(AVAILABLE DATA begins)

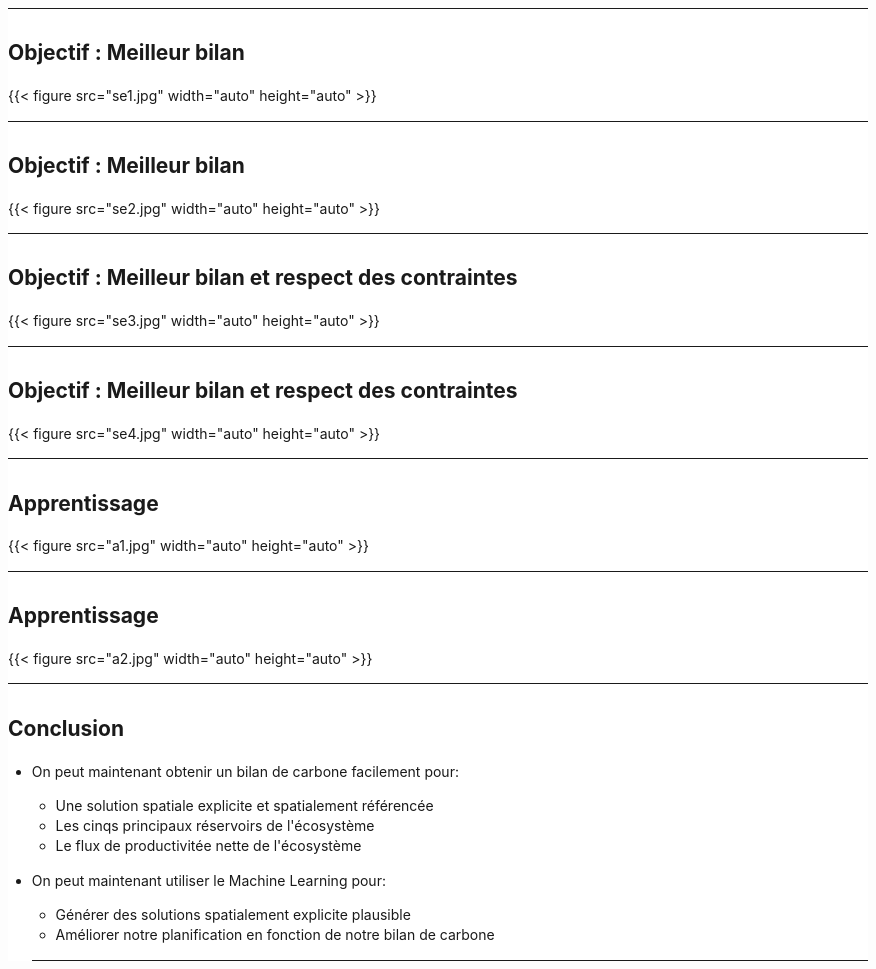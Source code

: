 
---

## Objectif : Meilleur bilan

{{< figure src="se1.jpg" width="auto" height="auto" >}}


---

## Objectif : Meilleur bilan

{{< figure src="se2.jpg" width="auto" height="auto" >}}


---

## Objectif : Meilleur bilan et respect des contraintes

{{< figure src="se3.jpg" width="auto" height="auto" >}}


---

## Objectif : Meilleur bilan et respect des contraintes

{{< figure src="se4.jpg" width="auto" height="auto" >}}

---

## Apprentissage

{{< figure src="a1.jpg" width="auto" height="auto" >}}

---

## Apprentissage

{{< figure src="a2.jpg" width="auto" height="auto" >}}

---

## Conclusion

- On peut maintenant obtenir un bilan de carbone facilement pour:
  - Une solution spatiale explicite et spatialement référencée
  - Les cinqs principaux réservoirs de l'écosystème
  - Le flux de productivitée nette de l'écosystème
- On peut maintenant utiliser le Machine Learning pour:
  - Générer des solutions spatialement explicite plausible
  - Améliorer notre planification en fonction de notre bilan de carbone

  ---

(AVAILABLE DATA ends)

> [INSTRUCTIONS FOR THE TASK] Give again, exactly and with nothing added, the lines running from the one that contains "- Améliorer notre" to the last line of the material.

> [SOLUTION FOR THIS TASK]
  - Améliorer notre planification en fonction de notre bilan de carbone

  ---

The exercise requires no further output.